I have a new novel (never been published anywhere yet) that I would like to submit to publishers and/or agents and I am a bit stumped by the query letter.

I know self-published books are not considered a professional publication credit, but should I mention them in the query or avoid mentioning them at all costs? I feel if I don't at least mention them in passing that the publisher will think I was trying to hide something. All they'd need to do was check google and they'd see them anyway, LOL!

I've had a short story collection accepted by Double Dragon E-books a few years ago and have had stories accepted for anthologies, but nothing novel length as yet. I did have a contract a few years ago for a different novel, but things didn't work out and the publisher has since folded.

I would welcome any input/suggestions.

Thanks very much


10-07-2008, 06:02 PM
Unless the self/e-pubbed books sold in very high numbers, don't bother mentioning them. You're trying to sell this new book to agents. Focus on writing a good query that makes them want to request pages from this one.

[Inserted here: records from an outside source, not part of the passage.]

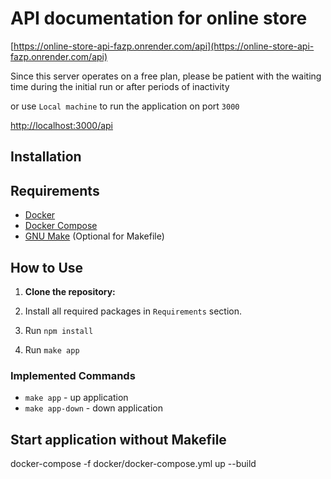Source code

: # API documentation for online store

[https://online-store-api-fazp.onrender.com/api](https://online-store-api-fazp.onrender.com/api)

Since this server operates on a free plan, please be patient with
the waiting time during the initial run or after periods of inactivity

or use `Local machine` to run the application on port `3000`

<http://localhost:3000/api>

## Installation

## Requirements

- [Docker](https://www.docker.com/get-started)
- [Docker Compose](https://docs.docker.com/compose/install/)
- [GNU Make](https://www.gnu.org/software/make/) (Optional for Makefile)

## How to Use

1. **Clone the repository:**

2. Install all required packages in `Requirements` section.

3. Run `npm install`

4. Run `make app`

### Implemented Commands

- `make app` - up application
- `make app-down` - down application

## Start application without Makefile

docker-compose -f docker/docker-compose.yml up --build
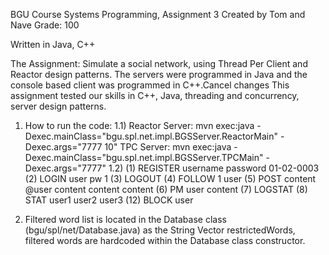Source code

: BGU Course Systems Programming, Assignment 3 Created by Tom and Nave Grade: 100

Written in Java, C++

The Assignment:
Simulate a social network, using Thread Per Client and Reactor design patterns.
The servers were programmed in Java and the console based client was programmed in C++.Cancel changes
This assignment tested our skills in C++, Java, threading and concurrency, server design patterns.

1) How to run the code:
1.1)
Reactor Server:
mvn exec:java -Dexec.mainClass="bgu.spl.net.impl.BGSServer.ReactorMain" -Dexec.args="7777 10"
TPC Server:
mvn exec:java -Dexec.mainClass="bgu.spl.net.impl.BGSServer.TPCMain" -Dexec.args="7777"
1.2)
(1)  REGISTER username password 01-02-0003
(2)  LOGIN user pw 1
(3)  LOGOUT
(4)  FOLLOW 1 user
(5)  POST content @user content content content
(6)  PM user content
(7)  LOGSTAT
(8)  STAT user1 user2 user3
(12) BLOCK user

2) Filtered word list is located in the Database class (bgu/spl/net/Database.java)
   as the String Vector restrictedWords, filtered words are hardcoded within the 
   Database class constructor.
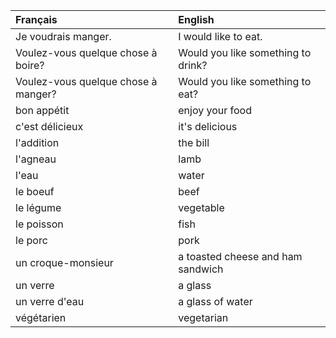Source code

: | **Français**                        | **English**                        |
|:------------------------------------|:-----------------------------------|
| Je voudrais manger.                 | I would like to eat.               |
| Voulez-vous quelque chose à boire?  | Would you like something to drink? |
| Voulez-vous quelque chose à manger? | Would you like something to eat?   |
| bon appétit                         | enjoy your food                    |
| c'est délicieux                     | it's delicious                     |
| l'addition                          | the bill                           |
| l'agneau                            | lamb                               |
| l'eau                               | water                              |
| le boeuf                            | beef                               |
| le légume                           | vegetable                          |
| le poisson                          | fish                               |
| le porc                             | pork                               |
| un croque-monsieur                  | a toasted cheese and ham sandwich  |
| un verre                            | a glass                            |
| un verre d'eau                      | a glass of water                   |
| végétarien                          | vegetarian                         |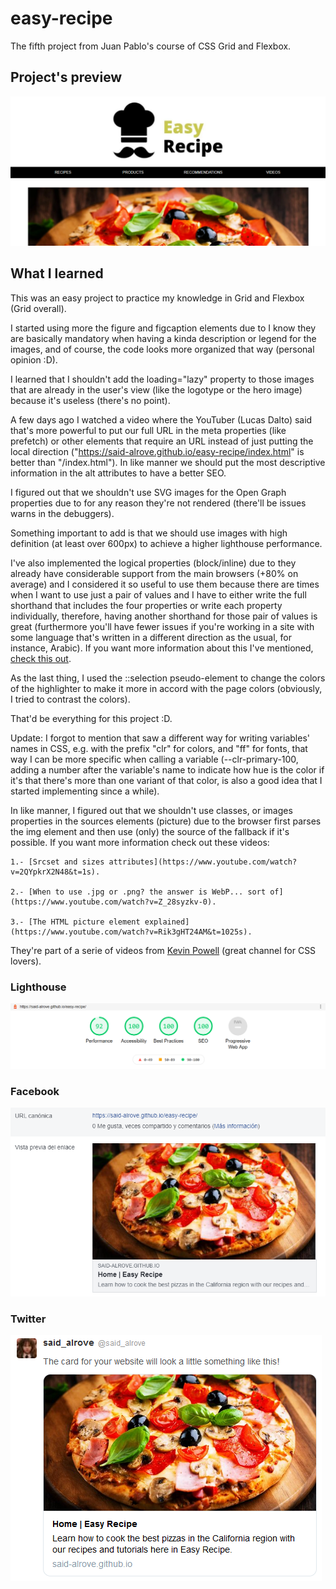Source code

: # easy-recipe
The fifth project from Juan Pablo's course of CSS Grid and Flexbox.

## Project's preview
![](readme/screenshot.png)

## What I learned
This was an easy project to practice my knowledge in Grid and Flexbox (Grid overall).

I started using more the figure and figcaption elements due to I know they are basically mandatory when having a kinda description or legend for the images, and of course, the code looks more organized that way (personal opinion :D).

I learned that I shouldn't add the loading="lazy" property to those images that are already in the user's view (like the logotype or the hero image) because it's useless (there's no point).

A few days ago I watched a video where the YouTuber (Lucas Dalto) said that's more powerful to put our full URL in the meta properties (like prefetch) or other elements that require an URL instead of just putting the local direction ("https://said-alrove.github.io/easy-recipe/index.html" is better than "/index.html"). In like manner we should put the most descriptive information in the alt attributes to have a better SEO.

I figured out that we shouldn't use SVG images for the Open Graph properties due to for any reason they're not rendered (there'll be issues warns in the debuggers).

Something important to add is that we should use images with high definition (at least over 600px) to achieve a higher lighthouse performance.

I've also implemented the logical properties (block/inline) due to they already have considerable support from the main browsers (+80% on average) and I considered it so useful to use them because there are times when I want to use just a pair of values and I have to either write the full shorthand that includes the four properties or write each property individually, therefore, having another shorthand for those pair of values is great (furthermore you'll have fewer issues if you're working in a site with some language that's written in  a different direction as the usual, for instance, Arabic). If you want more information about this I've mentioned, [check this out](https://www.youtube.com/watch?v=kzvmaVik4mA).

As the last thing, I used the ::selection pseudo-element to change the colors of the highlighter to make it more in accord with the page colors (obviously, I tried to contrast the colors).

That'd be everything for this project :D.

Update: I forgot to mention that saw a different way for writing variables' names in CSS, e.g. with the prefix "clr" for colors, and "ff" for fonts, that way I can be more specific when calling a variable (--clr-primary-100, adding a number after the variable's name to indicate how hue is the color if it's that there's more than one variant of that color, is also a good idea that I started implementing since a while).

In like manner, I figured out that we shouldn't use classes, or images properties in the sources elements (picture) due to the browser first parses the img element and then use (only) the source of the fallback if it's possible. If you want more information check out these videos: 

    1.- [Srcset and sizes attributes](https://www.youtube.com/watch?v=2QYpkrX2N48&t=1s). 
  
    2.- [When to use .jpg or .png? the answer is WebP... sort of](https://www.youtube.com/watch?v=Z_28syzkv-0).
  
    3.- [The HTML picture element explained](https://www.youtube.com/watch?v=Rik3gHT24AM&t=1025s). 
  
They're part of a serie of videos from [Kevin Powell](https://www.youtube.com/user/KepowOb) (great channel for CSS lovers).

### Lighthouse
![](readme/lighthouse.png)

### Facebook
![](readme/facebook.png)

### Twitter
![](readme/twitter.png)

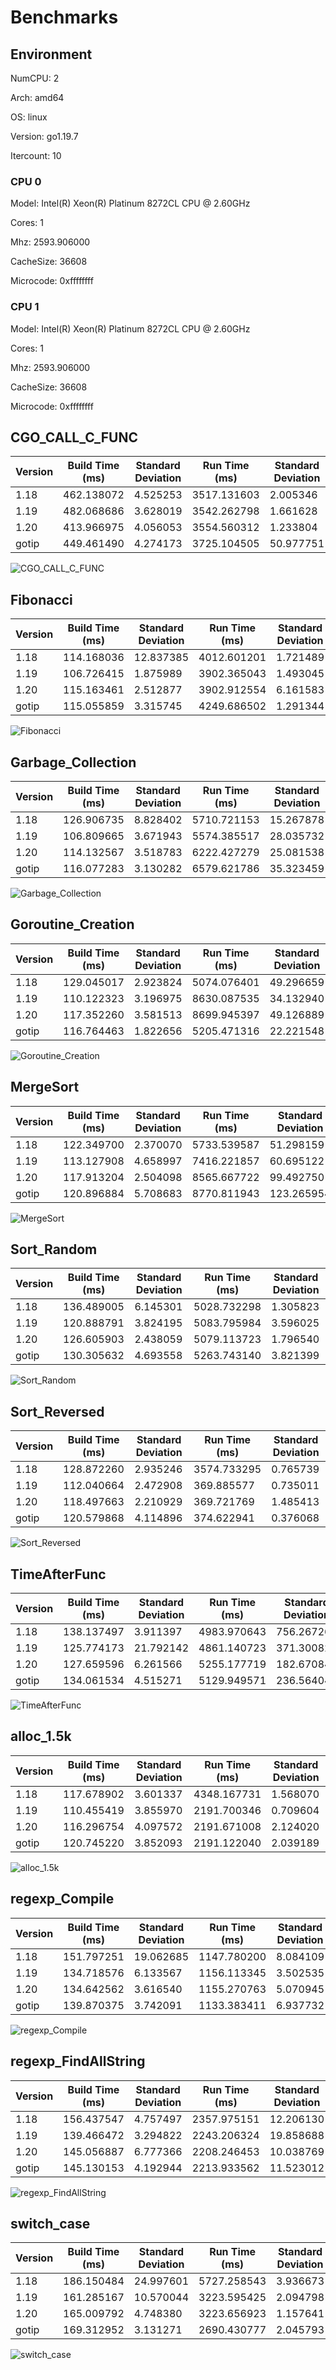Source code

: # Benchmarks

## Environment

NumCPU: 2

Arch: amd64

OS: linux

Version: go1.19.7

Itercount: 10

### CPU 0

Model: Intel(R) Xeon(R) Platinum 8272CL CPU @ 2.60GHz

Cores: 1

Mhz: 2593.906000

CacheSize: 36608

Microcode: 0xffffffff

### CPU 1

Model: Intel(R) Xeon(R) Platinum 8272CL CPU @ 2.60GHz

Cores: 1

Mhz: 2593.906000

CacheSize: 36608

Microcode: 0xffffffff

## CGO_CALL_C_FUNC

| Version | Build Time (ms) | Standard Deviation | Run Time (ms) | Standard Deviation |
| ------ | ------ | ------ | ------ | ------ |
| 1.18 | 462.138072 | 4.525253 | 3517.131603 | 2.005346 |
| 1.19 | 482.068686 | 3.628019 | 3542.262798 | 1.661628 |
| 1.20 | 413.966975 | 4.056053 | 3554.560312 | 1.233804 |
| gotip | 449.461490 | 4.274173 | 3725.104505 | 50.977751 |

![CGO_CALL_C_FUNC](./CGO_CALL_C_FUNC__1eb049ef6b.png)

## Fibonacci

| Version | Build Time (ms) | Standard Deviation | Run Time (ms) | Standard Deviation |
| ------ | ------ | ------ | ------ | ------ |
| 1.18 | 114.168036 | 12.837385 | 4012.601201 | 1.721489 |
| 1.19 | 106.726415 | 1.875989 | 3902.365043 | 1.493045 |
| 1.20 | 115.163461 | 2.512877 | 3902.912554 | 6.161583 |
| gotip | 115.055859 | 3.315745 | 4249.686502 | 1.291344 |

![Fibonacci](./Fibonacci__016be0f0bc.png)

## Garbage_Collection

| Version | Build Time (ms) | Standard Deviation | Run Time (ms) | Standard Deviation |
| ------ | ------ | ------ | ------ | ------ |
| 1.18 | 126.906735 | 8.828402 | 5710.721153 | 15.267878 |
| 1.19 | 106.809665 | 3.671943 | 5574.385517 | 28.035732 |
| 1.20 | 114.132567 | 3.518783 | 6222.427279 | 25.081538 |
| gotip | 116.077283 | 3.130282 | 6579.621786 | 35.323459 |

![Garbage_Collection](./Garbage_Collection__f27466590e.png)

## Goroutine_Creation

| Version | Build Time (ms) | Standard Deviation | Run Time (ms) | Standard Deviation |
| ------ | ------ | ------ | ------ | ------ |
| 1.18 | 129.045017 | 2.923824 | 5074.076401 | 49.296659 |
| 1.19 | 110.122323 | 3.196975 | 8630.087535 | 34.132940 |
| 1.20 | 117.352260 | 3.581513 | 8699.945397 | 49.126889 |
| gotip | 116.764463 | 1.822656 | 5205.471316 | 22.221548 |

![Goroutine_Creation](./Goroutine_Creation__c0773f341a.png)

## MergeSort

| Version | Build Time (ms) | Standard Deviation | Run Time (ms) | Standard Deviation |
| ------ | ------ | ------ | ------ | ------ |
| 1.18 | 122.349700 | 2.370070 | 5733.539587 | 51.298159 |
| 1.19 | 113.127908 | 4.658997 | 7416.221857 | 60.695122 |
| 1.20 | 117.913204 | 2.504098 | 8565.667722 | 99.492750 |
| gotip | 120.896884 | 5.708683 | 8770.811943 | 123.265954 |

![MergeSort](./MergeSort__619024e898.png)

## Sort_Random

| Version | Build Time (ms) | Standard Deviation | Run Time (ms) | Standard Deviation |
| ------ | ------ | ------ | ------ | ------ |
| 1.18 | 136.489005 | 6.145301 | 5028.732298 | 1.305823 |
| 1.19 | 120.888791 | 3.824195 | 5083.795984 | 3.596025 |
| 1.20 | 126.605903 | 2.438059 | 5079.113723 | 1.796540 |
| gotip | 130.305632 | 4.693558 | 5263.743140 | 3.821399 |

![Sort_Random](./Sort_Random__7a0a58c9e3.png)

## Sort_Reversed

| Version | Build Time (ms) | Standard Deviation | Run Time (ms) | Standard Deviation |
| ------ | ------ | ------ | ------ | ------ |
| 1.18 | 128.872260 | 2.935246 | 3574.733295 | 0.765739 |
| 1.19 | 112.040664 | 2.472908 | 369.885577 | 0.735011 |
| 1.20 | 118.497663 | 2.210929 | 369.721769 | 1.485413 |
| gotip | 120.579868 | 4.114896 | 374.622941 | 0.376068 |

![Sort_Reversed](./Sort_Reversed__4f239a2e28.png)

## TimeAfterFunc

| Version | Build Time (ms) | Standard Deviation | Run Time (ms) | Standard Deviation |
| ------ | ------ | ------ | ------ | ------ |
| 1.18 | 138.137497 | 3.911397 | 4983.970643 | 756.267260 |
| 1.19 | 125.774173 | 21.792142 | 4861.140723 | 371.300822 |
| 1.20 | 127.659596 | 6.261566 | 5255.177719 | 182.670845 |
| gotip | 134.061534 | 4.515271 | 5129.949571 | 236.564049 |

![TimeAfterFunc](./TimeAfterFunc__b4a2fe2bf5.png)

## alloc_1.5k

| Version | Build Time (ms) | Standard Deviation | Run Time (ms) | Standard Deviation |
| ------ | ------ | ------ | ------ | ------ |
| 1.18 | 117.678902 | 3.601337 | 4348.167731 | 1.568070 |
| 1.19 | 110.455419 | 3.855970 | 2191.700346 | 0.709604 |
| 1.20 | 116.296754 | 4.097572 | 2191.671008 | 2.124020 |
| gotip | 120.745220 | 3.852093 | 2191.122040 | 2.039189 |

![alloc_1.5k](./alloc_1.5k__78691b2f49.png)

## regexp_Compile

| Version | Build Time (ms) | Standard Deviation | Run Time (ms) | Standard Deviation |
| ------ | ------ | ------ | ------ | ------ |
| 1.18 | 151.797251 | 19.062685 | 1147.780200 | 8.084109 |
| 1.19 | 134.718576 | 6.133567 | 1156.113345 | 3.502535 |
| 1.20 | 134.642562 | 3.616540 | 1155.270763 | 5.070945 |
| gotip | 139.870375 | 3.742091 | 1133.383411 | 6.937732 |

![regexp_Compile](./regexp_Compile__b52c0e0ed5.png)

## regexp_FindAllString

| Version | Build Time (ms) | Standard Deviation | Run Time (ms) | Standard Deviation |
| ------ | ------ | ------ | ------ | ------ |
| 1.18 | 156.437547 | 4.757497 | 2357.975151 | 12.206130 |
| 1.19 | 139.466472 | 3.294822 | 2243.206324 | 19.858688 |
| 1.20 | 145.056887 | 6.777366 | 2208.246453 | 10.038769 |
| gotip | 145.130153 | 4.192944 | 2213.933562 | 11.523012 |

![regexp_FindAllString](./regexp_FindAllString__efbe67306d.png)

## switch_case

| Version | Build Time (ms) | Standard Deviation | Run Time (ms) | Standard Deviation |
| ------ | ------ | ------ | ------ | ------ |
| 1.18 | 186.150484 | 24.997601 | 5727.258543 | 3.936673 |
| 1.19 | 161.285167 | 10.570044 | 3223.595425 | 2.094798 |
| 1.20 | 165.009792 | 4.748380 | 3223.656923 | 1.157641 |
| gotip | 169.312952 | 3.131271 | 2690.430777 | 2.045793 |

![switch_case](./switch_case__725e73000e.png)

Edited to add: I've seen alternating feedback regarding e-book credits. Some successful print authors started in e-books, but they were also extremely successful in their medium and genre (erotic romance) before moving to print. If the short story anthologies were print, definitely mention them.

10-07-2008, 06:11 PM
Thank you, that helps a lot!

10-07-2008, 09:28 PM
Welcome, Eriador!

I'd not mention the novel for which you did have a contract, since it didn't pan out, but if you can mention your previous publications with tact and articulation, I don't suppose there's any reason not to. Partularly - definitely! - if they at all relate to what you're currently pitching.

10-07-2008, 11:14 PM
Ditto Eriador. Any work you were paid for is good to mention, or self-pub'd books that sold well. (As in 1000's of copies).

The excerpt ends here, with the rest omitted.